October 3, 2008
Earlier this week Serbian President Boris Tadic stated, that he would not rule out partitioning Kosovo if all other options on Kosovo’s final status have been exhausted. “Intellectuals in Serbia and the international public are debating the issue of a partition and this is one of the options that have been emphasized all these years in searching for a solution to Kosovo’s future status. I can only think about this when all other possibilities have been exhausted” Tadic told a news conference. (B92, 1/10/2008)
Although Tadic did not specify where the line of partition would run, it is most likely to include the municipalities of Zvecan, Leposavic and Zubin Potok as well as the northern half of the flashpoint town of Mitrovica. This area in northern Kosovo is overwhelming ethnic Serb and Pristina’s influence holds little weight here.
However just half of the 100,000 Serbs living in Kosovo actually live in northern areas while the rest are in isolated enclaves that dot the former province. One should also remember that about 100,000 – 206,000 internally displaced persons (IDPs) from Kosovo is living in Serbia.
Kosovo Serbs pro and against
Senior Kosovo Serb politicians claimed President Boris Tadic’s declaration had sent a negative message to Serbs living in the enclaves that are spread out across Kosovo.
Meanwhile the Vice president of the Serb National Council, moderate politician Rada Trajkovic claimed the partition of Kosovo would complete the ethnic cleansing of Serbs from Kosovo. (BIRN/Balkan Insight Daily 2/10/2008)
On the other hand a deputy for KiM in Serbia Parliament Stojanka Petkovic believes that partition could be a solution. ‘The project of multiethnic Kosovo has failed since it turned out that the Serbs and Albanians cannot live together’, Petkovic says. (Blic 3/10/2008)

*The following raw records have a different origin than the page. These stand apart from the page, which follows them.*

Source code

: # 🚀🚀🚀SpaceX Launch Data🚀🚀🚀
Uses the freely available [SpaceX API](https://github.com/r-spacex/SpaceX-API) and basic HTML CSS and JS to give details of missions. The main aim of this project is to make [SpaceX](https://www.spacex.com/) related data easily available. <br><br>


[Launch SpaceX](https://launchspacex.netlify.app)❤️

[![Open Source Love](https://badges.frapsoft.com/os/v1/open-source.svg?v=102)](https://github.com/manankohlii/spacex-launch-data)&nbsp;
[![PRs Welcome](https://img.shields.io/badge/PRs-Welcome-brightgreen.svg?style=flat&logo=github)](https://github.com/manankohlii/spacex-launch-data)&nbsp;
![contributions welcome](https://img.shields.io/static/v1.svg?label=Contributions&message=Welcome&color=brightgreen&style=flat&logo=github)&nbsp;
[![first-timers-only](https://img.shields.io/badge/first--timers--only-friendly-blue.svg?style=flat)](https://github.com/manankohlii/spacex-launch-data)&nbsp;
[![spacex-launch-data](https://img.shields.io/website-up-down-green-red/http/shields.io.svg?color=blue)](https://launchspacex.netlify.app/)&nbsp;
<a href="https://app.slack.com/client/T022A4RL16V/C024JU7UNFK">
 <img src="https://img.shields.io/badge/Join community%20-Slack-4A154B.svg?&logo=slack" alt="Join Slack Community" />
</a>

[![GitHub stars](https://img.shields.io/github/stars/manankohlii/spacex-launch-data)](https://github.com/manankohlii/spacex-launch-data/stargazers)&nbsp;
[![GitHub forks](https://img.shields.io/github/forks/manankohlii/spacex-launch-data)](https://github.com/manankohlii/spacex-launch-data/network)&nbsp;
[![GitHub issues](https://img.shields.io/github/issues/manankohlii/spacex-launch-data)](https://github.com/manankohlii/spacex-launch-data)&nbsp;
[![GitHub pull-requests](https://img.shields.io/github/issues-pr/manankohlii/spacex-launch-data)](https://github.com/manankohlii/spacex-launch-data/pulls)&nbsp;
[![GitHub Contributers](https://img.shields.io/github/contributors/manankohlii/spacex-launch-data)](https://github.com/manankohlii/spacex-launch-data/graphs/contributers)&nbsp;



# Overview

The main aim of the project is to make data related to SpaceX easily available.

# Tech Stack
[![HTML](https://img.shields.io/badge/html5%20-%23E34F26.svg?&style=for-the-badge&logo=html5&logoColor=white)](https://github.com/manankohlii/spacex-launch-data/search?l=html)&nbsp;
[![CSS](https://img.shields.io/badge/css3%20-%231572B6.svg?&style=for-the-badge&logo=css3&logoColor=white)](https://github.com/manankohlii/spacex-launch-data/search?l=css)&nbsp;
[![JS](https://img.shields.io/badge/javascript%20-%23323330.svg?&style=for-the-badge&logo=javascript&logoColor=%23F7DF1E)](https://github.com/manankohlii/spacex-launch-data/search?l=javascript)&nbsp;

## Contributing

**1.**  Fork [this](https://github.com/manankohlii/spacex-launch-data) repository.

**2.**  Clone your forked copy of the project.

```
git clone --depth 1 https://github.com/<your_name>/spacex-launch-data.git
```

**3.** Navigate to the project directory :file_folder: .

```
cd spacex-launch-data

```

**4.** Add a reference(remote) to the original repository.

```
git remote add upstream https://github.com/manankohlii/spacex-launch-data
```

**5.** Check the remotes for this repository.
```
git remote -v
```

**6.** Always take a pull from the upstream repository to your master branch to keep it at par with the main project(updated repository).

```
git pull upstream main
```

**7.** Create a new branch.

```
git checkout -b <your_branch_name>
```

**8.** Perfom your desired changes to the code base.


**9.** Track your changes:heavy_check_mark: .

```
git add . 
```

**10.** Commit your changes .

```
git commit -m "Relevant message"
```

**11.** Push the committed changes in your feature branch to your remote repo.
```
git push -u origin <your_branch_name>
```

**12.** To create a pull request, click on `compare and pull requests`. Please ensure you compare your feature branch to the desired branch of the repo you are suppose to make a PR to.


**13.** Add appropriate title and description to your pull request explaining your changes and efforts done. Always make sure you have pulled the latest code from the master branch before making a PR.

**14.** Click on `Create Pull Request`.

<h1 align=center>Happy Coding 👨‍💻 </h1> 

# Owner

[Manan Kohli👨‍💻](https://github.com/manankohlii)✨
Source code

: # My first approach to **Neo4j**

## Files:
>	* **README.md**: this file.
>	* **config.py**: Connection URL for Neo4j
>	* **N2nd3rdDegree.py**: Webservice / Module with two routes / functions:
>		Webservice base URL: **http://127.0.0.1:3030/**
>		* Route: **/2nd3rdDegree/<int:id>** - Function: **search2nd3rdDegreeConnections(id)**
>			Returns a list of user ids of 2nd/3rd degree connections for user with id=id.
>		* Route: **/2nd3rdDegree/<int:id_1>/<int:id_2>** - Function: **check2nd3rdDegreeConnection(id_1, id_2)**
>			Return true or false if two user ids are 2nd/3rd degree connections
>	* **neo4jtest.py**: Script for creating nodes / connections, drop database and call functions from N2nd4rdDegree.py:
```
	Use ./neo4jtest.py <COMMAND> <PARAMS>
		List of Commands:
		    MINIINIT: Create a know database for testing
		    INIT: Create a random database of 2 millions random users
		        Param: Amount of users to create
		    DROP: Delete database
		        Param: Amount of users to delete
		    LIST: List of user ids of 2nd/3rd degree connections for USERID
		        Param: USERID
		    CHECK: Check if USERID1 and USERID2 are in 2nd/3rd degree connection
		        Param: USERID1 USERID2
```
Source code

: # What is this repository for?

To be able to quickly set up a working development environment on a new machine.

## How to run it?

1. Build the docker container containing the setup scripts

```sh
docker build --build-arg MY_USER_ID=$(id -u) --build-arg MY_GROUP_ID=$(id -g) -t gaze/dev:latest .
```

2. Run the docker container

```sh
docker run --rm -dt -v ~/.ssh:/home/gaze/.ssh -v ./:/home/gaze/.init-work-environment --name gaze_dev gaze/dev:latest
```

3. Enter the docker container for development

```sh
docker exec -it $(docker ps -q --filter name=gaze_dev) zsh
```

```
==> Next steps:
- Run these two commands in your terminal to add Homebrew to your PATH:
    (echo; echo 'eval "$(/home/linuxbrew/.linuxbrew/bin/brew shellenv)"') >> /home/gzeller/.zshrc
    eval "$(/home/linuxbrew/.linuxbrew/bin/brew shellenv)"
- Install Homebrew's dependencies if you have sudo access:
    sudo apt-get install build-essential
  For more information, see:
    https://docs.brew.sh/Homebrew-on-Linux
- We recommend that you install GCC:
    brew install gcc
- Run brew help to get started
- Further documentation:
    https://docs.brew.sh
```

Partition as pragmatic solution
Personally I came early 2001 to same conclusion than Ms. Petkovic above and since then considered partition as best possible outcome on the ground. I justify my point e.g. with following arguments:
- If negotiated and accepted by Belgrade and Pristina partition deal is according international law, not against it like forced, imposed solutions
- The deal can serve as positive precedent for similar cases in international politics
- Both parties can focus their energy to improve economy and living conditions of their citizens without never-ending dispute over Kosovo status
- North can be integrated directly to Serbia without need to make creative solutions for parallel structures; South can concentrate its development needs without endless dispute about authority in North
- EU and US can focus their actions in Kosovo to capacity building and economical development instead of using huge military/police presence to keep there some order
One big topic of course is the question about enclave Serbs and historical heritage. While agreeing about partition one tacit condition for Kosovo republic should be implementation of self-governance and cultural heritage clauses of Ahtisaari plan.

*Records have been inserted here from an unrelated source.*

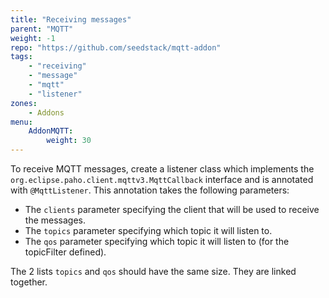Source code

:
 ```yaml
---
title: "Receiving messages"
parent: "MQTT"
weight: -1
repo: "https://github.com/seedstack/mqtt-addon"
tags:
    - "receiving"
    - "message"
    - "mqtt"
    - "listener"
zones:
    - Addons
menu:
    AddonMQTT:
        weight: 30
---
```


To receive MQTT messages, create a listener class which implements the `org.eclipse.paho.client.mqttv3.MqttCallback` interface and is 
annotated with `@MqttListener`. This annotation takes the following parameters:

* The `clients` parameter specifying the client that will be used to receive the messages.
* The `topics` parameter specifying which topic it will listen to.
* The `qos` parameter specifying which topic it will listen to (for the topicFilter defined).

The 2 lists `topics` and `qos` should have the same size. They are linked together. 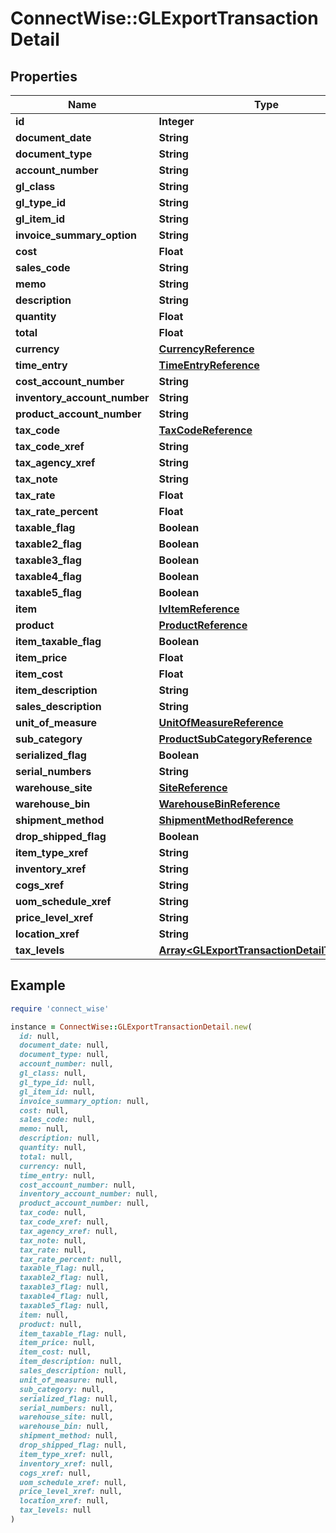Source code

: # ConnectWise::GLExportTransactionDetail

## Properties

| Name | Type | Description | Notes |
| ---- | ---- | ----------- | ----- |
| **id** | **Integer** |  | [optional] |
| **document_date** | **String** |  | [optional] |
| **document_type** | **String** |  | [optional] |
| **account_number** | **String** |  | [optional] |
| **gl_class** | **String** |  | [optional] |
| **gl_type_id** | **String** |  | [optional] |
| **gl_item_id** | **String** |  | [optional] |
| **invoice_summary_option** | **String** |  | [optional] |
| **cost** | **Float** |  | [optional] |
| **sales_code** | **String** |  | [optional] |
| **memo** | **String** |  | [optional] |
| **description** | **String** |  | [optional] |
| **quantity** | **Float** |  | [optional] |
| **total** | **Float** |  | [optional] |
| **currency** | [**CurrencyReference**](CurrencyReference.md) |  | [optional] |
| **time_entry** | [**TimeEntryReference**](TimeEntryReference.md) |  | [optional] |
| **cost_account_number** | **String** |  | [optional] |
| **inventory_account_number** | **String** |  | [optional] |
| **product_account_number** | **String** |  | [optional] |
| **tax_code** | [**TaxCodeReference**](TaxCodeReference.md) |  | [optional] |
| **tax_code_xref** | **String** |  | [optional] |
| **tax_agency_xref** | **String** |  | [optional] |
| **tax_note** | **String** |  | [optional] |
| **tax_rate** | **Float** |  | [optional] |
| **tax_rate_percent** | **Float** |  | [optional] |
| **taxable_flag** | **Boolean** |  | [optional] |
| **taxable2_flag** | **Boolean** |  | [optional] |
| **taxable3_flag** | **Boolean** |  | [optional] |
| **taxable4_flag** | **Boolean** |  | [optional] |
| **taxable5_flag** | **Boolean** |  | [optional] |
| **item** | [**IvItemReference**](IvItemReference.md) |  | [optional] |
| **product** | [**ProductReference**](ProductReference.md) |  | [optional] |
| **item_taxable_flag** | **Boolean** |  | [optional] |
| **item_price** | **Float** |  | [optional] |
| **item_cost** | **Float** |  | [optional] |
| **item_description** | **String** |  | [optional] |
| **sales_description** | **String** |  | [optional] |
| **unit_of_measure** | [**UnitOfMeasureReference**](UnitOfMeasureReference.md) |  | [optional] |
| **sub_category** | [**ProductSubCategoryReference**](ProductSubCategoryReference.md) |  | [optional] |
| **serialized_flag** | **Boolean** |  | [optional] |
| **serial_numbers** | **String** |  | [optional] |
| **warehouse_site** | [**SiteReference**](SiteReference.md) |  | [optional] |
| **warehouse_bin** | [**WarehouseBinReference**](WarehouseBinReference.md) |  | [optional] |
| **shipment_method** | [**ShipmentMethodReference**](ShipmentMethodReference.md) |  | [optional] |
| **drop_shipped_flag** | **Boolean** |  | [optional] |
| **item_type_xref** | **String** |  | [optional] |
| **inventory_xref** | **String** |  | [optional] |
| **cogs_xref** | **String** |  | [optional] |
| **uom_schedule_xref** | **String** |  | [optional] |
| **price_level_xref** | **String** |  | [optional] |
| **location_xref** | **String** |  | [optional] |
| **tax_levels** | [**Array&lt;GLExportTransactionDetailTaxLevel&gt;**](GLExportTransactionDetailTaxLevel.md) |  | [optional] |

## Example

```ruby
require 'connect_wise'

instance = ConnectWise::GLExportTransactionDetail.new(
  id: null,
  document_date: null,
  document_type: null,
  account_number: null,
  gl_class: null,
  gl_type_id: null,
  gl_item_id: null,
  invoice_summary_option: null,
  cost: null,
  sales_code: null,
  memo: null,
  description: null,
  quantity: null,
  total: null,
  currency: null,
  time_entry: null,
  cost_account_number: null,
  inventory_account_number: null,
  product_account_number: null,
  tax_code: null,
  tax_code_xref: null,
  tax_agency_xref: null,
  tax_note: null,
  tax_rate: null,
  tax_rate_percent: null,
  taxable_flag: null,
  taxable2_flag: null,
  taxable3_flag: null,
  taxable4_flag: null,
  taxable5_flag: null,
  item: null,
  product: null,
  item_taxable_flag: null,
  item_price: null,
  item_cost: null,
  item_description: null,
  sales_description: null,
  unit_of_measure: null,
  sub_category: null,
  serialized_flag: null,
  serial_numbers: null,
  warehouse_site: null,
  warehouse_bin: null,
  shipment_method: null,
  drop_shipped_flag: null,
  item_type_xref: null,
  inventory_xref: null,
  cogs_xref: null,
  uom_schedule_xref: null,
  price_level_xref: null,
  location_xref: null,
  tax_levels: null
)
```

EU should also implement/finance a sufficient housing program in Serbia to solve its refugee/IDP question. Enclave Serbs could through this housing program find a good alternative to enclave live. The Balkan history is full of examples about more or less voluntary migration of peoples/nations around the region, a housing program could this time make it moderate or at least tolerable.
I know that my point of view is not according some top level ideals about modern multi-ethnic societies and it can violate some persons’ human rights e.g. freedom to choose fixed abode. However partition can be a practical, pragmatic and realistic solution to end a frozen conflict. It can be sustainable base from where both parties can focus to improve their daily live. Who knows maybe after some peaceful period borders start melt down, interaction between individuals from different ethnic groups’ spreads and multi-ethnic region is ordinary routine.